===== Records shown =====

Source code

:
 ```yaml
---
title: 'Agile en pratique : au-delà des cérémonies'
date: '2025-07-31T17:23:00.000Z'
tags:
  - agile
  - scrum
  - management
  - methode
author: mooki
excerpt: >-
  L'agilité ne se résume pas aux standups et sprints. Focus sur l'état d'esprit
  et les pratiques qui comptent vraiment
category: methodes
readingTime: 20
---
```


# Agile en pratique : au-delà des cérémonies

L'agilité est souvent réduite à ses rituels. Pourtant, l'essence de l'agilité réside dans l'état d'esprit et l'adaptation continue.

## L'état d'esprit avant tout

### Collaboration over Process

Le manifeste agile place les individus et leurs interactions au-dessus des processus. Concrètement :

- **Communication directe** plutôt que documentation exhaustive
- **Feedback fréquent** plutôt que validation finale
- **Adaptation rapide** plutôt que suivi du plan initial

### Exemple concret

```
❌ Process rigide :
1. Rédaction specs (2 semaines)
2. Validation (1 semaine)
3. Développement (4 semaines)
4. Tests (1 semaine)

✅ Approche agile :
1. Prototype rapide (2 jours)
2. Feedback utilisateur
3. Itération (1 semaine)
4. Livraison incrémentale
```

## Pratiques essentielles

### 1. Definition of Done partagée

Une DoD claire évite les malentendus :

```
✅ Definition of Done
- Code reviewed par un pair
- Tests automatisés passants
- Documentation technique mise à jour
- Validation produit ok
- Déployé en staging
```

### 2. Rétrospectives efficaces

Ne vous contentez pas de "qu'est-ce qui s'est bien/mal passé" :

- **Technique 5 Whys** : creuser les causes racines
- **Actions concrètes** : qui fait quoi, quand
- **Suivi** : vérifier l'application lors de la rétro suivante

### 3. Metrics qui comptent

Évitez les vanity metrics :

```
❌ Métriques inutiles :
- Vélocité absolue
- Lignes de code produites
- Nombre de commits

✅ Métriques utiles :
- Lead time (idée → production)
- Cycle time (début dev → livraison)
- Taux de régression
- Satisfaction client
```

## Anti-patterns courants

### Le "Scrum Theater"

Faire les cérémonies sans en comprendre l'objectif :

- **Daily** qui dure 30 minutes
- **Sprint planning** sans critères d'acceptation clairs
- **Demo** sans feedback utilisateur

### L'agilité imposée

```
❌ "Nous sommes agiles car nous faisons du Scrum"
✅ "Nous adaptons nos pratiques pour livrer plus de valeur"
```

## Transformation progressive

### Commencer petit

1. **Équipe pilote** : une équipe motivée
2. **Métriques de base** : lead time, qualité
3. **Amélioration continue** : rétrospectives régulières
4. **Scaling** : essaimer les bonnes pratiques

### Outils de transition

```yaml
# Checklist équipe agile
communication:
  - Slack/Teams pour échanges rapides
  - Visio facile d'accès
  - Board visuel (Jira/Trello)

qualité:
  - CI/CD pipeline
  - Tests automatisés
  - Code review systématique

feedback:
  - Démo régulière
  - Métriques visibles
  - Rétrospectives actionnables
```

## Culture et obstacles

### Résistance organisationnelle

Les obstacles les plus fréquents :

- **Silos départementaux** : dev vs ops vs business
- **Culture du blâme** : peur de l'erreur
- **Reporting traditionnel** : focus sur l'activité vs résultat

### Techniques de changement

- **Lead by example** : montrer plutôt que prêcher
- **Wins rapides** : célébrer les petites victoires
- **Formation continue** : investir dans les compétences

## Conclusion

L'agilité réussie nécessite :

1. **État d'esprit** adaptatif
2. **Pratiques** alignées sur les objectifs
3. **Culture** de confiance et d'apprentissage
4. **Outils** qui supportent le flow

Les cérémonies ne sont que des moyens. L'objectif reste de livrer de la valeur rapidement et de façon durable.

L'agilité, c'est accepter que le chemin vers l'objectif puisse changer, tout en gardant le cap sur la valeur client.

=====

Task brief - Starting from the line with "2. **Pratiques** alignées sur les objectifs", write out every remaining line of the data above exactly, the final line included, and nothing before it.

Written solution -
2. **Pratiques** alignées sur les objectifs
3. **Culture** de confiance et d'apprentissage
4. **Outils** qui supportent le flow

Les cérémonies ne sont que des moyens. L'objectif reste de livrer de la valeur rapidement et de façon durable.

L'agilité, c'est accepter que le chemin vers l'objectif puisse changer, tout en gardant le cap sur la valeur client.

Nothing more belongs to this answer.